By stepping up to offer disinfecting services, Timberline Landscaping has avoided needing to lay off or furlough workers in Colorado.
Photo courtesy of Timberline Landscaping

by Enrico Villamaino

Amid the ongoing COVID-19 pandemic, many businesses are scrambling to adapt to a marketplace very different from the one in which they were operating just a few short weeks ago.

Timberline Landscaping of Colorado Springs, CO, is taking the initiative to maintain its revenues, keep people on the payroll and offer a service badly needed by its community. Timberline is now offering disinfecting services throughout the El Paso County region.

Joshua Pool, who has served as Timberline’s chief operating officer for three years, stated it’s a move borne of necessity. “Judd Bryarly, our CEO, was trying to come up with a way to keep on all of our workers.

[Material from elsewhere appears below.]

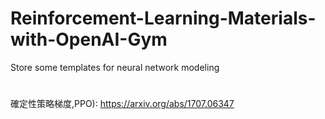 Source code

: # Reinforcement-Learning-Materials-with-OpenAI-Gym
Store some templates for neural network modeling


#
確定性策略梯度,PPO): https://arxiv.org/abs/1707.06347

At the moment, the new landscape installation and maintenance branches of our company are holding pretty steady, with both our commercial and residential clients. But we’ve had to cut out the renovation part of the business right now. That hurts us.”

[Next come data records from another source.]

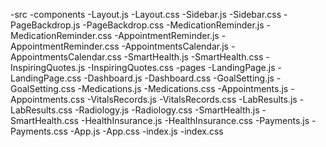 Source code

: -src
    -components
        -Layout.js
        -Layout.css
        -Sidebar.js
        -Sidebar.css
        -PageBackdrop.js
        -PageBackdrop.css
        -MedicationReminder.js
        -MedicationReminder.css
        -AppointmentReminder.js
        -AppointmentReminder.css
        -AppointmentsCalendar.js
        -AppointmentsCalendar.css
        -SmartHealth.js
        -SmartHealth.css
        -InspiringQuotes.js
        -InspiringQuotes.css
    -pages
        -LandingPage.js
        -LandingPage.css
        -Dashboard.js
        -Dashboard.css
        -GoalSetting.js
        -GoalSetting.css
        -Medications.js
        -Medications.css
        -Appointments.js
        -Appointments.css
        -VitalsRecords.js
        -VitalsRecords.css
        -LabResults.js
        -LabResults.css
        -Radiology.js
        -Radiology.css
        -SmartHealth.js
        -SmartHealth.css
        -HealthInsurance.js
        -HealthInsurance.css
        -Payments.js
        -Payments.css
    -App.js
    -App.css
    -index.js
    -index.css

Timberline has 190 employees at present, but that number usually swells to 220 during the peak season (the end of April through November).

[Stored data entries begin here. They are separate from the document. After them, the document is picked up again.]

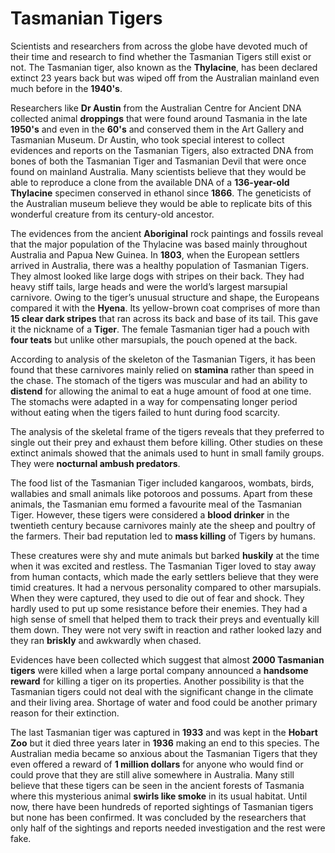 # Tasmanian Tigers

Scientists and researchers from across the globe have devoted much of their time and research to find whether the Tasmanian Tigers still exist or not. The Tasmanian tiger, also known as the **Thylacine**, has been declared extinct 23 years back but was wiped off from the Australian mainland even much before in the **1940's**.

Researchers like **Dr Austin** from the Australian Centre for Ancient DNA collected animal **droppings** that were found around Tasmania in the late **1950's** and even in the **60's** and conserved them in the Art Gallery and Tasmanian Museum. Dr Austin, who took special interest to collect evidences and reports on the Tasmanian Tigers, also extracted DNA from bones of both the Tasmanian Tiger and Tasmanian Devil that were once found on mainland Australia. Many scientists believe that they would be able to reproduce a clone from the available DNA of a **136-year-old Thylacine** specimen conserved in ethanol since **1866**. The geneticists of the Australian museum believe they would be able to replicate bits of this wonderful creature from its century-old ancestor.

The evidences from the ancient **Aboriginal** rock paintings and fossils reveal that the major population of the Thylacine was based mainly throughout Australia and Papua New Guinea. In **1803**, when the European settlers arrived in Australia, there was a healthy population of Tasmanian Tigers. They almost looked like large dogs with stripes on their back. They had heavy stiff tails, large heads and were the world’s largest marsupial carnivore. Owing to the tiger’s unusual structure and shape, the Europeans compared it with the **Hyena**. Its yellow-brown coat comprises of more than **15 clear dark stripes** that ran across its back and base of its tail. This gave it the nickname of a **Tiger**. The female Tasmanian tiger had a pouch with **four teats** but unlike other marsupials, the pouch opened at the back.

According to analysis of the skeleton of the Tasmanian Tigers, it has been found that these carnivores mainly relied on **stamina** rather than speed in the chase. The stomach of the tigers was muscular and had an ability to **distend** for allowing the animal to eat a huge amount of food at one time. The stomachs were adapted in a way for compensating longer period without eating when the tigers failed to hunt during food scarcity.

The analysis of the skeletal frame of the tigers reveals that they preferred to single out their prey and exhaust them before killing. Other studies on these extinct animals showed that the animals used to hunt in small family groups. They were **nocturnal ambush predators**.

The food list of the Tasmanian Tiger included kangaroos, wombats, birds, wallabies and small animals like potoroos and possums. Apart from these animals, the Tasmanian emu formed a favourite meal of the Tasmanian Tiger. However, these tigers were considered a **blood drinker** in the twentieth century because carnivores mainly ate the sheep and poultry of the farmers. Their bad reputation led to **mass killing** of Tigers by humans.

These creatures were shy and mute animals but barked **huskily** at the time when it was excited and restless. The Tasmanian Tiger loved to stay away from human contacts, which made the early settlers believe that they were timid creatures. It had a nervous personality compared to other marsupials. When they were captured, they used to die out of fear and shock. They hardly used to put up some resistance before their enemies. They had a high sense of smell that helped them to track their preys and eventually kill them down. They were not very swift in reaction and rather looked lazy and they ran **briskly** and awkwardly when chased.

Evidences have been collected which suggest that almost **2000 Tasmanian tigers** were killed when a large portal company announced a **handsome reward** for killing a tiger on its properties. Another possibility is that the Tasmanian tigers could not deal with the significant change in the climate and their living area. Shortage of water and food could be another primary reason for their extinction.

The last Tasmanian tiger was captured in **1933** and was kept in the **Hobart Zoo** but it died three years later in **1936** making an end to this species. The Australian media became so anxious about the Tasmanian Tigers that they even offered a reward of **1 million dollars** for anyone who would find or could prove that they are still alive somewhere in Australia. Many still believe that these tigers can be seen in the ancient forests of Tasmania where this mysterious animal **swirls like smoke** in its usual habitat. Until now, there have been hundreds of reported sightings of Tasmanian tigers but none has been confirmed. It was concluded by the researchers that only half of the sightings and reports needed investigation and the rest were fake.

In order to prevent laying off a number of its staff, Timberline is offering public and private clients the opportunity to have their properties and facilities disinfected. Pool said, “We were thinking playgrounds, benches, tables, picnic structures, handrails, bicycle racks, trash cans – anything that could be considered a ‘high touch’ object or area.”

Timberline already had in stock all the personal protective equipment to do the work. “All we really needed to do was buy the disinfectant,” he said.

COVID-19 is classified as an enveloped virus. According to the EPA, enveloped viruses are highly susceptible to inactivation by disinfection. The structure of enveloped viruses includes a lipid envelope, which is effectively compromised by most disinfectants. Once the lipid envelope is exposed to a disinfectant, the virus’s ability to infect is neutralized.

“We’re getting disinfecting work from our existing client base,” Pool explained, adding that it is slow going. “There hasn’t been as much of a push to disinfect playgrounds as we had hoped right now, because a lot the objects that might need it are closed off.”

He hopes that as social distancing requirements become less strict, the need for more disinfecting work will rise. “We’ll be glad to help out,” he said.